_WORK ITEM_:
In the records below, count every line containing "JavaScript". Reply with the number only.

Extracted data entries:
== Segment start ==
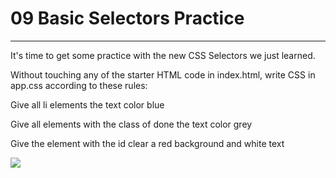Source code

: # 09 Basic Selectors Practice

---

It's time to get some practice with the new CSS Selectors we just learned. <br/>

Without touching any of the starter HTML code in index.html, write CSS in app.css according to these rules: <br/>

Give all li elements the text color blue <br/>

Give all elements with the class of done the text color grey <br/>

Give the element with the id clear a red background and white text <br/>

<img src="image : https://img-c.udemycdn.com/redactor/raw/2020-10-05_20-50-29-37e3f2d1a8be5855bc9d8e3b4a208c10.png"> <br/>
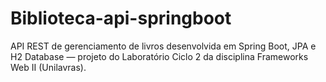 # Biblioteca-api-springboot
API REST de gerenciamento de livros desenvolvida em Spring Boot, JPA e H2 Database — projeto do Laboratório Ciclo 2 da disciplina Frameworks Web II (Unilavras).

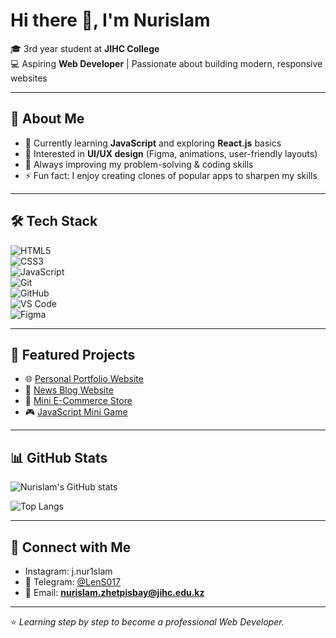 # Hi there 👋, I'm Nurislam  

🎓 3rd year student at **JIHC College**  
💻 Aspiring **Web Developer** | Passionate about building modern, responsive websites  

---

## 🚀 About Me
- 🌱 Currently learning **JavaScript** and exploring **React.js** basics  
- 🎨 Interested in **UI/UX design** (Figma, animations, user-friendly layouts)  
- 📖 Always improving my problem-solving & coding skills  
- ⚡ Fun fact: I enjoy creating clones of popular apps to sharpen my skills  

---

## 🛠 Tech Stack
![HTML5](https://img.shields.io/badge/HTML5-E34F26?style=for-the-badge&logo=html5&logoColor=white)  
![CSS3](https://img.shields.io/badge/CSS3-1572B6?style=for-the-badge&logo=css3&logoColor=white)  
![JavaScript](https://img.shields.io/badge/JavaScript-F7DF1E?style=for-the-badge&logo=javascript&logoColor=black)  
![Git](https://img.shields.io/badge/Git-F05032?style=for-the-badge&logo=git&logoColor=white)  
![GitHub](https://img.shields.io/badge/GitHub-181717?style=for-the-badge&logo=github&logoColor=white)  
![VS Code](https://img.shields.io/badge/VS%20Code-0078d7?style=for-the-badge&logo=visual-studio-code&logoColor=white)  
![Figma](https://img.shields.io/badge/Figma-F24E1E?style=for-the-badge&logo=figma&logoColor=white)  

---

## 📂 Featured Projects
- 🌐 [Personal Portfolio Website](https://username.github.io/portfolio/)  
- 📰 [News Blog Website](https://username.github.io/news-site/)  
- 🛒 [Mini E-Commerce Store](https://username.github.io/shop/)  
- 🎮 [JavaScript Mini Game](https://username.github.io/game/)  

---

## 📊 GitHub Stats
![Nurislam's GitHub stats](https://github-readme-stats.vercel.app/api?username=nur1slam20&show_icons=true&theme=radical&include_all_commits=true&count_private=true)

![Top Langs](https://github-readme-stats.vercel.app/api/top-langs/?username=nur1slam20&layout=compact&theme=radical)

---

## 🤝 Connect with Me
- Instagram: j.nur1slam
- 💬 Telegram: [@LenS017](https://t.me/LenS017)  
- 📧 Email: **nurislam.zhetpisbay@jihc.edu.kz**  

---

⭐️ *Learning step by step to become a professional Web Developer.*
== Segment end ==
_ANSWER TO THIS EXERCISE_:
3